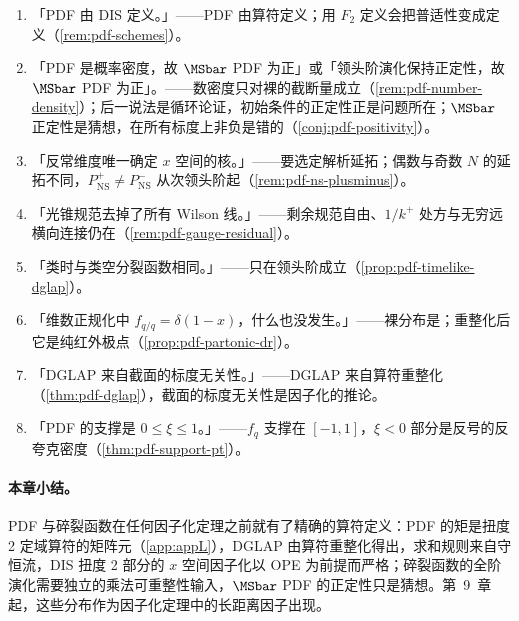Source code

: \begin{tcolorbox}[enhanced,breakable,title=本章澄清的常见误解,fonttitle=\bfseries,
  colback=gray!3!white,colframe=gray!55!black,boxrule=0.6pt,arc=2pt,
  left=5pt,right=5pt,top=3pt,bottom=3pt,before skip=8pt,after skip=6pt]
\begin{enumerate}[leftmargin=1.6em,itemsep=1pt,topsep=1pt,label=\arabic*.]
\item 「PDF 由 DIS 定义。」——PDF 由算符定义；用 $F_2$ 定义会把普适性变成定义（\cref{rem:pdf-schemes}）。
\item 「PDF 是概率密度，故 $\MSbar$ PDF 为正」或「领头阶演化保持正定性，故 $\MSbar$ PDF 为正」。——数密度只对裸的截断量成立（\cref{rem:pdf-number-density}）；后一说法是循环论证，初始条件的正定性正是问题所在；$\MSbar$ 正定性是猜想，在所有标度上非负是错的（\cref{conj:pdf-positivity}）。
\item 「反常维度唯一确定 $x$ 空间的核。」——要选定解析延拓；偶数与奇数 $N$ 的延拓不同，$P^+_{\mathrm{NS}}\ne P^-_{\mathrm{NS}}$ 从次领头阶起（\cref{rem:pdf-ns-plusminus}）。
\item 「光锥规范去掉了所有 Wilson 线。」——剩余规范自由、$1/k^+$ 处方与无穷远横向连接仍在（\cref{rem:pdf-gauge-residual}）。
\item 「类时与类空分裂函数相同。」——只在领头阶成立（\cref{prop:pdf-timelike-dglap}）。
\item 「维数正规化中 $f_{q/q}=\delta(1-x)$，什么也没发生。」——裸分布是；重整化后它是纯红外极点（\cref{prop:pdf-partonic-dr}）。
\item 「DGLAP 来自截面的标度无关性。」——DGLAP 来自算符重整化（\cref{thm:pdf-dglap}），截面的标度无关性是因子化的推论。
\item 「PDF 的支撑是 $0\le\xi\le1$。」——$f_q$ 支撑在 $[-1,1]$，$\xi<0$ 部分是反号的反夸克密度（\cref{thm:pdf-support-pt}）。
\end{enumerate}
\end{tcolorbox}

\paragraph{本章小结。}
PDF 与碎裂函数在任何因子化定理之前就有了精确的算符定义：PDF 的矩是扭度 2 定域算符的矩阵元（\cref{app:appL}），DGLAP 由算符重整化得出，求和规则来自守恒流，DIS 扭度 2 部分的 $x$ 空间因子化以 OPE 为前提而严格；碎裂函数的全阶演化需要独立的乘法可重整性输入，$\MSbar$ PDF 的正定性只是猜想。第~9~章起，这些分布作为因子化定理中的长距离因子出现。
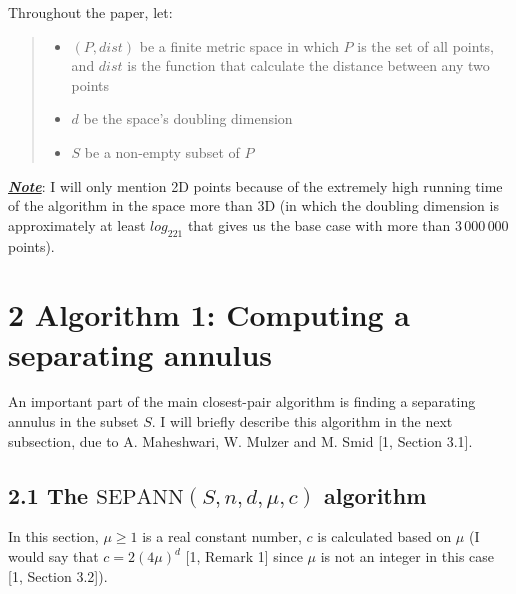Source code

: \documentclass[12pt,english,]{article}
\newcommand{\pnt}[1]{{\scriptstyle#1}}
\begin{document}
\vspace{-2truemm}

Throughout the paper, let:

\vspace{-2truemm}

\begin{quote}
\begin{itemize}
\item $(P, dist)$ be a finite metric space in which $P$ is the set of all points, and $dist$ is the function that calculate the distance between any two points
\item $d$ be the space's doubling dimension
\item $S$ be a non-empty subset of $P$
\end{itemize}
\end{quote}

\vspace{-2truemm}

\underline{\emph{\textbf{Note}}}: I will only mention 2D points because
of the extremely high running time of the algorithm in the space more
than 3D (in which the doubling dimension is approximately at least
\boldmath\(log_221\) that gives us the base case with more than
\(3\,000\,000\) points). \unboldmath

\newpage

\hypertarget{section2}{%
\section{\texorpdfstring{2 \enspace Algorithm 1: Computing a separating
annulus}{2 Algorithm 1: Computing a separating annulus}}\label{section2}}

An important part of the main closest-pair algorithm is finding a
separating annulus in the subset \(S\). I will briefly describe this
algorithm in the next subsection, due to A. Maheshwari, W. Mulzer and M.
Smid {[}1, Section 3.1{]}.

\hypertarget{section2.1}{%
\subsection{\texorpdfstring{2.1 The
\(\mathrm{S\pnt{EP}A\pnt{NN}}(S,n,d,\mu,c)\)
algorithm}{2.1 The \textbackslash{}mathrm\{S\textbackslash{}pnt\{EP\}A\textbackslash{}pnt\{NN\}\}(S,n,d,\textbackslash{}mu,c) algorithm}}\label{section2.1}}

In this section, \(\mu \ge1\) is a real constant number, \(c\) is
calculated based on \(\mu\) (I would say that \(c = 2(4\mu)^d\) {[}1,
Remark 1{]} since \(\mu\) is not an integer in this case {[}1, Section
3.2{]}).
\end{document}
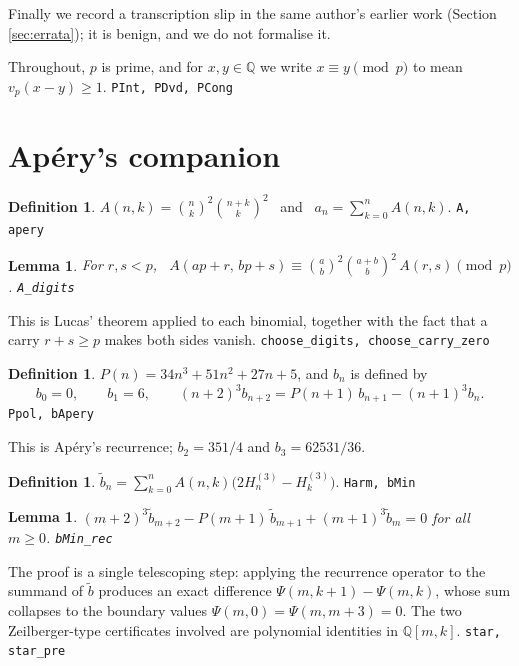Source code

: \documentclass[11pt,a4paper]{amsart}
\theoremstyle{plain}
\newtheorem{lemma}[theorem]{Lemma}
\theoremstyle{definition}
\newtheorem{definition}[theorem]{Definition}
\theoremstyle{remark}
\newcommand{\lean}[1]{\hfill\texttt{\footnotesize #1}}
\newcommand{\QQ}{\mathbb{Q}}
\newcommand{\vp}{v_p}
\begin{document}
Finally we record a transcription slip in the same author's earlier work
(Section \ref{sec:errata}); it is benign, and we do not formalise it.

Throughout, $p$ is prime, and for $x,y\in\QQ$ we write $x\equiv y\pmod p$ to mean
$\vp(x-y)\ge1$.
\lean{PInt, PDvd, PCong}

\section{Ap\'ery's companion}

\begin{definition}
$\displaystyle A(n,k)=\binom nk^2\binom{n+k}k^2$ \ and \ $a_n=\sum_{k=0}^n A(n,k)$.
\lean{A, apery}
\end{definition}

\begin{lemma}\label{lem:Adigits}
For $r,s<p$, \ $A(ap+r,\,bp+s)\equiv\binom ab^2\binom{a+b}b^2\,A(r,s)\pmod p$.
\lean{A\_digits}
\end{lemma}

This is Lucas' theorem applied to each binomial, together with the fact that a carry
$r+s\ge p$ makes both sides vanish.
\lean{choose\_digits, choose\_carry\_zero}

\begin{definition}\label{def:bApery}
$P(n)=34n^3+51n^2+27n+5$, and $b_n$ is defined by
\[
  b_0=0,\qquad b_1=6,\qquad (n+2)^3b_{n+2}=P(n+1)\,b_{n+1}-(n+1)^3b_n .
\]
\lean{Ppol, bApery}
\end{definition}

This is Ap\'ery's recurrence; $b_2=351/4$ and $b_3=62531/36$.

\begin{definition}
$\displaystyle \tilde b_n=\sum_{k=0}^n A(n,k)\bigl(2H^{(3)}_n-H^{(3)}_k\bigr)$.
\lean{Harm, bMin}
\end{definition}

\begin{lemma}\label{lem:rec}
$(m+2)^3\tilde b_{m+2}-P(m+1)\,\tilde b_{m+1}+(m+1)^3\tilde b_m=0$ for all $m\ge0$.
\lean{bMin\_rec}
\end{lemma}

The proof is a single telescoping step: applying the recurrence operator to the summand
of $\tilde b$ produces an exact difference $\Psi(m,k+1)-\Psi(m,k)$, whose sum collapses to
the boundary values $\Psi(m,0)=\Psi(m,m+3)=0$. The two Zeilberger-type certificates
involved are polynomial identities in $\QQ[m,k]$.
\lean{star, star\_pre}
\end{document}
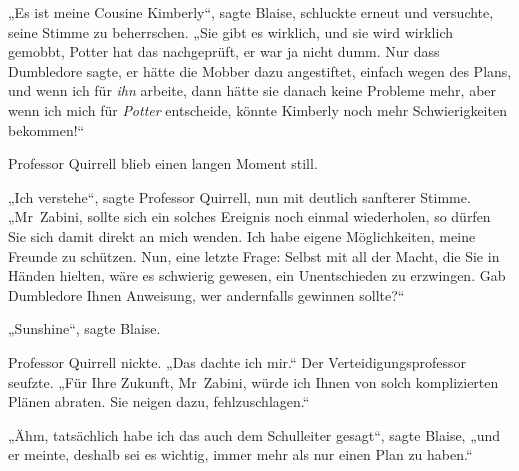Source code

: „Es ist meine Cousine Kimberly“, sagte Blaise, schluckte erneut und versuchte, seine Stimme zu beherrschen.
„Sie gibt es wirklich, und sie wird wirklich gemobbt, Potter hat das nachgeprüft, er war ja nicht dumm. Nur dass Dumbledore sagte, er hätte die Mobber dazu angestiftet, einfach wegen des Plans, und wenn ich für \emph{ihn} arbeite, dann hätte sie danach keine Probleme mehr, aber wenn ich mich für \emph{Potter} entscheide, könnte Kimberly noch mehr Schwierigkeiten bekommen!“

Professor Quirrell blieb einen langen Moment still.

„Ich verstehe“, sagte Professor Quirrell, nun mit deutlich sanfterer Stimme.
„Mr~Zabini, sollte sich ein solches Ereignis noch einmal wiederholen, so dürfen Sie sich damit direkt an mich wenden. Ich habe eigene Möglichkeiten, meine Freunde zu schützen. Nun, eine letzte Frage: Selbst mit all der Macht, die Sie in Händen hielten, wäre es schwierig gewesen, ein Unentschieden zu erzwingen. Gab Dumbledore Ihnen Anweisung, wer andernfalls gewinnen sollte?“

„Sunshine“, sagte Blaise.

Professor Quirrell nickte.
„Das dachte ich mir.“ Der Verteidigungsprofessor seufzte.
„Für Ihre Zukunft, Mr~Zabini, würde ich Ihnen von solch komplizierten Plänen abraten. Sie neigen dazu, fehlzuschlagen.“

„Ähm, tatsächlich habe ich das auch dem Schulleiter gesagt“, sagte Blaise, „und er meinte, deshalb sei es wichtig, immer mehr als nur einen Plan zu haben.“

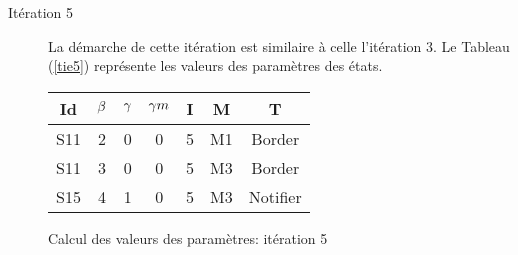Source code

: \begin{Exemple}
\begin{description}
\item[Itération 5] La démarche de cette itération est similaire à celle l'itération 3. Le Tableau (\ref{tie5}) représente les valeurs des paramètres  des états.
\begin{tableth}
	\centering
	\begin{tabular}{|*{7}{c|}}
		\hline
		Id&$\beta{}$&	$\gamma{}$	&$\gamma m{}$ &	I&	M&	T\\ \hline
		S11&	2&	0&	0&	5&	M1&	Border\\ \hline
		S11&	3&	0&	0&	5&	M3&	Border\\ \hline
		S15&	4&	1&	0&	5&	M3&	Notifier\\ \hline
	\end{tabular}
	\caption{Calcul des valeurs des paramètres: itération 5}\label{tie5}
\end{tableth}

\end{description}	
\end{Exemple}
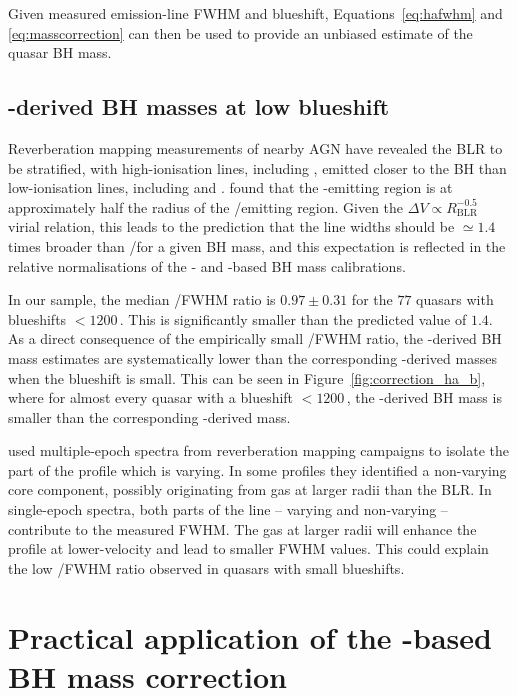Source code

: \noindent Given measured  emission-line FWHM and blueshift, Equations~\ref{eq:hafwhm} and \ref{eq:masscorrection} can then be used to provide an unbiased estimate of the quasar BH mass.

\subsection{-derived BH masses at low  blueshift}

Reverberation mapping measurements of nearby AGN have revealed the BLR to be stratified, with high-ionisation lines, including , emitted closer to the BH than low-ionisation lines, including \ha and \hb \citep[e.g.][]{onken02}.
\citet{vestergaard06} found that the -emitting region is at approximately half the radius of the \hbns/\ha emitting region.
Given the $\Delta V \propto R_{\text{BLR}}^{-0.5}$ virial relation, this leads to the prediction that the  line widths should be $\simeq 1.4$ times broader than \hans/\hb for a given BH mass, and this expectation is reflected in the relative normalisations of the \citet{vestergaard06} - and \hbns-based BH mass calibrations.

In our sample, the median /\ha FWHM ratio is $0.97 \pm 0.31$ for the $77$ quasars with  blueshifts $<1200$\,\kms.
This is significantly smaller than the predicted value of $1.4$. 
As a direct consequence of the empirically small /\ha FWHM ratio, the -derived BH mass estimates are systematically lower than the corresponding \hans-derived masses when the blueshift is small.
This can be seen in Figure~\ref{fig:correction_ha_b}, where for almost every quasar with a  blueshift $<$$1200$\,\kms, the -derived BH mass is smaller than the corresponding \hans-derived mass.

\citet{denney12} used multiple-epoch spectra from reverberation mapping campaigns to isolate the part of the  profile which is varying.
In some profiles they identified a non-varying core component, possibly originating from gas at larger radii than the BLR. 
In single-epoch spectra, both parts of the line -- varying and non-varying -- contribute to the measured FWHM. 
The gas at larger radii will enhance the profile at lower-velocity and lead to smaller FWHM values.
This could explain the low /\ha FWHM ratio observed in quasars with small  blueshifts. 

\section{Practical application of the -based BH mass correction}

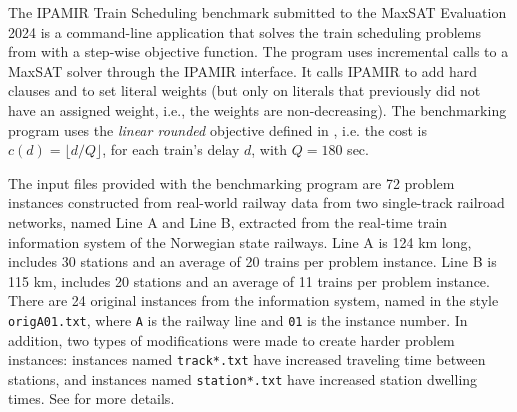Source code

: \documentclass[conference]{IEEEtran}
\begin{document}
The IPAMIR Train Scheduling benchmark submitted to the MaxSAT Evaluation 2024
is a command-line application that solves the train scheduling problems from
\cite{croella2024maxsat} with a step-wise objective function.
The program uses incremental calls to a MaxSAT solver through the IPAMIR
interface.  It calls IPAMIR to add hard clauses and to set literal weights (but
only on literals that previously did not have an assigned weight, i.e., the
weights are
non-decreasing).
The benchmarking program uses the \emph{linear rounded} objective defined in 
\cite{croella2024maxsat}, i.e. the cost is $c(d) =  \lfloor d / Q \rfloor $,
for each train's delay $d$, with $Q=180$ sec.

The input files provided with the benchmarking program 
are 72 problem instances constructed from real-world railway data
from two single-track
railroad networks, named Line A and Line B, 
extracted from the real-time train information system of the Norwegian state railways. 
Line A is 124 km long, includes 30 stations and
an average of 20 trains per problem instance.
Line B is 115 km, includes 20 stations and an average of 11 trains per problem instance.
There are 24 original instances from the information system, 
named in the style \texttt{origA01.txt}, where \texttt{A} is the 
railway line and \texttt{01} is the instance number.
In addition, two types of modifications were made to create harder problem instances:
instances named \texttt{track*.txt} have increased traveling time between stations,
and instances named \texttt{station*.txt} have increased station dwelling times.
See \cite{croella2024maxsat} for more details.
 


\printbibliography
\end{document}
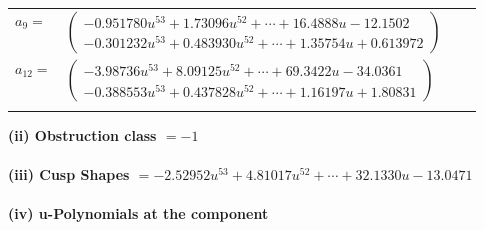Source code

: \documentclass[1p]{elsarticle_modified}
\theoremstyle{definition}
\begin{document}
\begin{tabular}{m{7pt} m{180pt} m{7pt} m{180pt} }
\flushright $a_{9}=$&$\begin{pmatrix}-0.951780 u^{53}+1.73096 u^{52}+\cdots+16.4888 u-12.1502\\-0.301232 u^{53}+0.483930 u^{52}+\cdots+1.35754 u+0.613972\end{pmatrix}$ \\
\flushright $a_{12}=$&$\begin{pmatrix}-3.98736 u^{53}+8.09125 u^{52}+\cdots+69.3422 u-34.0361\\-0.388553 u^{53}+0.437828 u^{52}+\cdots+1.16197 u+1.80831\end{pmatrix}$\\&\end{tabular}
\flushleft \textbf{(ii) Obstruction class $= -1$}\\~\\
\flushleft \textbf{(iii) Cusp Shapes $= -2.52952 u^{53}+4.81017 u^{52}+\cdots+32.1330 u-13.0471$}\\~\\
\newpage\renewcommand{\arraystretch}{1}
\flushleft \textbf{(iv) u-Polynomials at the component}\newline \\
\end{document}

----------------

■ Problem requirements: Line by line, check the listing above for the string "equiv" and say how many lines have it, giving the number alone.

■ Output of the task: 2